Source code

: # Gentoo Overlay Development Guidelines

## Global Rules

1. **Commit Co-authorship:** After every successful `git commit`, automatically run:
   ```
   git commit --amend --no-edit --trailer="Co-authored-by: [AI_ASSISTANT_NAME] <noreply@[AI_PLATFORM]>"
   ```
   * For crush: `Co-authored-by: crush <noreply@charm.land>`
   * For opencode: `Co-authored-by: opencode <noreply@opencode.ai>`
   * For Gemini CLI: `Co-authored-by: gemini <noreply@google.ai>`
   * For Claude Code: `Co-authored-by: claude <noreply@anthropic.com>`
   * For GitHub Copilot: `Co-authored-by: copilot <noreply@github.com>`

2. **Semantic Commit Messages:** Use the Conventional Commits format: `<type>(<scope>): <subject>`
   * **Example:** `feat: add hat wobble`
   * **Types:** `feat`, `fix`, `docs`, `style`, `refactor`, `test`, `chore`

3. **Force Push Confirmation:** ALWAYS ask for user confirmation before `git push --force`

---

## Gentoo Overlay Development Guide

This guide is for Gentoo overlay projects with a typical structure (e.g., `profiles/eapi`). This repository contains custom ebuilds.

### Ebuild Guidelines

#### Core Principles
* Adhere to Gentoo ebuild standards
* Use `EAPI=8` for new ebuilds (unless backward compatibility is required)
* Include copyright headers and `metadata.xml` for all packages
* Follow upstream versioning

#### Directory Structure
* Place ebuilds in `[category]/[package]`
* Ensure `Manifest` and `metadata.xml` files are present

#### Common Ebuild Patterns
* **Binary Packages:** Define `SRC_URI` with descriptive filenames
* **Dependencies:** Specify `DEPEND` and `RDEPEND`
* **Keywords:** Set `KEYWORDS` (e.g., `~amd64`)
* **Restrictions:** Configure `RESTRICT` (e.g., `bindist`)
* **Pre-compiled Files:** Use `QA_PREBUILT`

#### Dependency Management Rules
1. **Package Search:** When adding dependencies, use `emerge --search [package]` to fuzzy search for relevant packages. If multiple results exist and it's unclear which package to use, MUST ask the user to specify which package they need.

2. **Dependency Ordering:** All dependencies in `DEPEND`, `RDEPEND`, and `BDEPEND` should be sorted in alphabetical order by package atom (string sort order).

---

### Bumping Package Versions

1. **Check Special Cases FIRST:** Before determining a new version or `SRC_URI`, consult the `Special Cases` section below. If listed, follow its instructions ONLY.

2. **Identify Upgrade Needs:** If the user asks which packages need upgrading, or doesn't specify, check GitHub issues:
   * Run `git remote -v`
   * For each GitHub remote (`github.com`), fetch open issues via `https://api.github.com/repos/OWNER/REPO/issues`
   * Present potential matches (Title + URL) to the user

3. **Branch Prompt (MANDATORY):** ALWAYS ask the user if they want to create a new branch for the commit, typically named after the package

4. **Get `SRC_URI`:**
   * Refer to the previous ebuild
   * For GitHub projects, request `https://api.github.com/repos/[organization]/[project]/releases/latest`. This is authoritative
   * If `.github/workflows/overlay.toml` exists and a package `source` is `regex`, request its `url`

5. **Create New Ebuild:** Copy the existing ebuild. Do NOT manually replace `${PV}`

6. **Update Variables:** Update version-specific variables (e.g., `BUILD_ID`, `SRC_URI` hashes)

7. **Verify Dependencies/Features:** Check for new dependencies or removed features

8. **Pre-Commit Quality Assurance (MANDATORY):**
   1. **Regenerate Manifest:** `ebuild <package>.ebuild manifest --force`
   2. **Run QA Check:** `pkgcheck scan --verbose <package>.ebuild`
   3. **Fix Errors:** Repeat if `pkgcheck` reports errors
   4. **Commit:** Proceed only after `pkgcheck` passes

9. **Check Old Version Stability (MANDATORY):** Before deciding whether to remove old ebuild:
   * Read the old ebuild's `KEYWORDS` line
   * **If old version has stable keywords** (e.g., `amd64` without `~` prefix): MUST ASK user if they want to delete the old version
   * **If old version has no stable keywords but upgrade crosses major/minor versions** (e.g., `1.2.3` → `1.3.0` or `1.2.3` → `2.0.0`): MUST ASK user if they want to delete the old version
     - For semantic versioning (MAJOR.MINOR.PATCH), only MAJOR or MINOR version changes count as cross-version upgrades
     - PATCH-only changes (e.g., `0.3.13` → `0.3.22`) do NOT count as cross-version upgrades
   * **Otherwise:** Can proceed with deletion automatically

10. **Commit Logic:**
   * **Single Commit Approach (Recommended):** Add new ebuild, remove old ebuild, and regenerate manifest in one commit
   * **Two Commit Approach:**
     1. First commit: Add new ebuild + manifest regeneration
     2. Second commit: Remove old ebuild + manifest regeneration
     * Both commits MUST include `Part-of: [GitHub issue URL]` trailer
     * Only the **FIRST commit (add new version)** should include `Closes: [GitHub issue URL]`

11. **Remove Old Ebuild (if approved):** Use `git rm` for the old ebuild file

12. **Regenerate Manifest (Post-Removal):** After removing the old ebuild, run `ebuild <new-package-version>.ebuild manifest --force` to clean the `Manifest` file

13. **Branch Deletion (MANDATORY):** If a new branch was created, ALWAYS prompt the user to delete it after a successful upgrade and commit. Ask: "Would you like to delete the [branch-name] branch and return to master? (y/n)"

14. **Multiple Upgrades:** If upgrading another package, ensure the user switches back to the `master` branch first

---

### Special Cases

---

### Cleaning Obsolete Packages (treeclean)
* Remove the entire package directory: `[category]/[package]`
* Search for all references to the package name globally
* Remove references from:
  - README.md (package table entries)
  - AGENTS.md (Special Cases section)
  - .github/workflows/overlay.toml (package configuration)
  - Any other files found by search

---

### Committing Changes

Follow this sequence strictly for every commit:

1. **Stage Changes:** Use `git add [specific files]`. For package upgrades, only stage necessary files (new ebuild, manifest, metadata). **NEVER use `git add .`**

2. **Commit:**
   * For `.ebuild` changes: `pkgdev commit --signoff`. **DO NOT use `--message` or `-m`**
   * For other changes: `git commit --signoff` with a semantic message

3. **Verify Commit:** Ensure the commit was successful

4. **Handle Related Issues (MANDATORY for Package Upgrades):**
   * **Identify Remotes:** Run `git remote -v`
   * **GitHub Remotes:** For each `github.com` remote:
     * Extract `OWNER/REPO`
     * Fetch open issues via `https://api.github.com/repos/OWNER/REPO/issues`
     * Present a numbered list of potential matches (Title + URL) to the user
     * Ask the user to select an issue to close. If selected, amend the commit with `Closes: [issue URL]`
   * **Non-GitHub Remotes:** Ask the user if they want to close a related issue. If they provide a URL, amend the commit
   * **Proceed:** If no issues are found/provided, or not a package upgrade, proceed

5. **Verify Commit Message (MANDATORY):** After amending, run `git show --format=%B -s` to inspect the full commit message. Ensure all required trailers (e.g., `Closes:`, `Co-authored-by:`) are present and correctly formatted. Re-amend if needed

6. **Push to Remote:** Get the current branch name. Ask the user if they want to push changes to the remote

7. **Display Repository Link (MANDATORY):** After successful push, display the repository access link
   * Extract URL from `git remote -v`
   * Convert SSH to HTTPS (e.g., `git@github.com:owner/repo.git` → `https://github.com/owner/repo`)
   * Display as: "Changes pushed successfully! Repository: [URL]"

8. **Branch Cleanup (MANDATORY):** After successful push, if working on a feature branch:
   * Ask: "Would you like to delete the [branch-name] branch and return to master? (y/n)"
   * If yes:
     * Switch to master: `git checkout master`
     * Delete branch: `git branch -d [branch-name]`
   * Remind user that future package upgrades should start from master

==

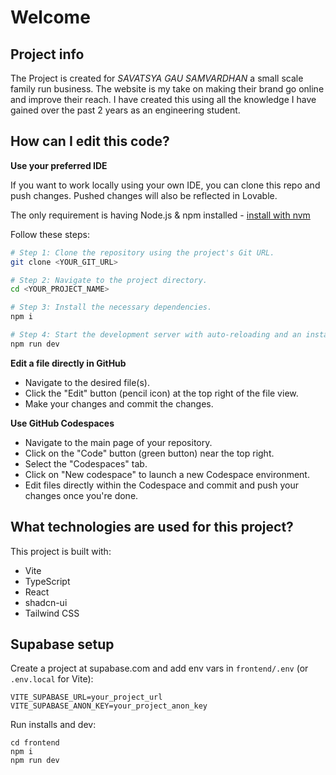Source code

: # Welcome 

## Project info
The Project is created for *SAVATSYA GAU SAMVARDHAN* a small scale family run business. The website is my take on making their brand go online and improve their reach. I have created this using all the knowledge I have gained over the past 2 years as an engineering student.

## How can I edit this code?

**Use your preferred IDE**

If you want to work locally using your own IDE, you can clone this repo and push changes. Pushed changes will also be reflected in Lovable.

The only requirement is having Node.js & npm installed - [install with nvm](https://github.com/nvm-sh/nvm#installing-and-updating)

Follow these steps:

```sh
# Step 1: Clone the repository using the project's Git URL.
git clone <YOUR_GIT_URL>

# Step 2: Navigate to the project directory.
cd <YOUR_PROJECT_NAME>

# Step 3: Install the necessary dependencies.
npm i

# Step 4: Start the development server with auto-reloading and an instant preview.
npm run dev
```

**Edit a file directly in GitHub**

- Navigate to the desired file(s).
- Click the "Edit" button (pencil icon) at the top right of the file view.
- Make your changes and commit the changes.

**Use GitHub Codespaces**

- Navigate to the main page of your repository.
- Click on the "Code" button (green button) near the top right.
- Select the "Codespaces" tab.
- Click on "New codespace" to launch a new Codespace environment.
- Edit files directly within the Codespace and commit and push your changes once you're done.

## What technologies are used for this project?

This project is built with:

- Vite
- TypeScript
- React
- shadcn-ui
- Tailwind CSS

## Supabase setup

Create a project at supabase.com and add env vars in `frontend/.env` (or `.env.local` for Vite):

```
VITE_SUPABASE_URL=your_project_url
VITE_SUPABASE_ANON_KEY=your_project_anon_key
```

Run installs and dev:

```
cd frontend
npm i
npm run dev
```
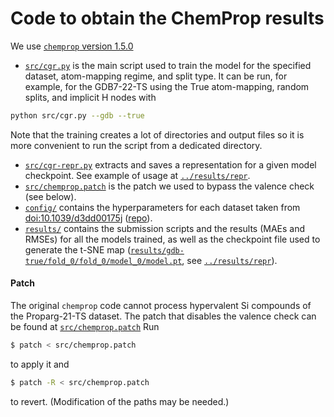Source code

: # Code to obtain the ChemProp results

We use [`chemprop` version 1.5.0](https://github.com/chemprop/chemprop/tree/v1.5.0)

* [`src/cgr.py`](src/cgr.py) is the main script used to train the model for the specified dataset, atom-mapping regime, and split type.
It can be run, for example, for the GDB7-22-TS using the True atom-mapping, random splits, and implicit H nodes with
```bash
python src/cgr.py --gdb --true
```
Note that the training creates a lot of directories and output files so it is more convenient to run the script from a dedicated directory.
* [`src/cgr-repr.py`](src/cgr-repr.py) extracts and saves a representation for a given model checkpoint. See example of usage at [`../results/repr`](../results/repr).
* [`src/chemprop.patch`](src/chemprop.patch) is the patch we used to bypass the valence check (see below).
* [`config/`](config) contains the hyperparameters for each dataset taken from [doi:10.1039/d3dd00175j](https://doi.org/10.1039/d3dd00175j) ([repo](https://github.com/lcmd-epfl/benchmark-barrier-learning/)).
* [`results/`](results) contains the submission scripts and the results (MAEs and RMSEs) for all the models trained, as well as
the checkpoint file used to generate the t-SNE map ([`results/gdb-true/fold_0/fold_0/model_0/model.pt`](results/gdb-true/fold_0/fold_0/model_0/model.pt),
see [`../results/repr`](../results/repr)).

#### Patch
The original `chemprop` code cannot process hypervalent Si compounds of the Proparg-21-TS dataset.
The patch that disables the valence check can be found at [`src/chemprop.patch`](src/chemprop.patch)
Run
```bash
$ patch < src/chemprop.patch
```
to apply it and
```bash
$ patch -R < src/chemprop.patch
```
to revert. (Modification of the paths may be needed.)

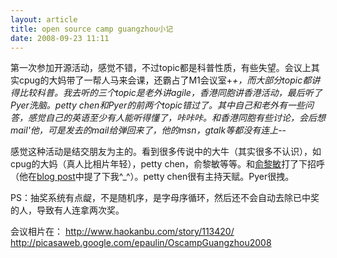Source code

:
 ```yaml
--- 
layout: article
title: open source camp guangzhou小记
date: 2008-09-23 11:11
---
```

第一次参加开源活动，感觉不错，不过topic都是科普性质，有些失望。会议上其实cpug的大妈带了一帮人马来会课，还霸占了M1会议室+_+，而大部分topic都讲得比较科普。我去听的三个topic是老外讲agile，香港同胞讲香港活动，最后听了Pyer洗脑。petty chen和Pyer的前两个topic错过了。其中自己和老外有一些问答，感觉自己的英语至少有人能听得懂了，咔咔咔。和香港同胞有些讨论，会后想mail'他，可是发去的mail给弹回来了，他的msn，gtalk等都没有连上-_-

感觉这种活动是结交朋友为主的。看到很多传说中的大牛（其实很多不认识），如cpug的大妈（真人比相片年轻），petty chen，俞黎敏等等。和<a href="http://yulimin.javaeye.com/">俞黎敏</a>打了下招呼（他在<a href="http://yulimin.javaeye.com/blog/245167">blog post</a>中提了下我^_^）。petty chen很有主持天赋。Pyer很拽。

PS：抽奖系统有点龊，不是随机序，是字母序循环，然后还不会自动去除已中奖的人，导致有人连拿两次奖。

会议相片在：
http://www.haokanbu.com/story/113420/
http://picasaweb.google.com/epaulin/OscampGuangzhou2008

* _Problem details_
Tell how many lines in the data include the string "Click". Reply with the number and no other text.

* _Exercise result_
3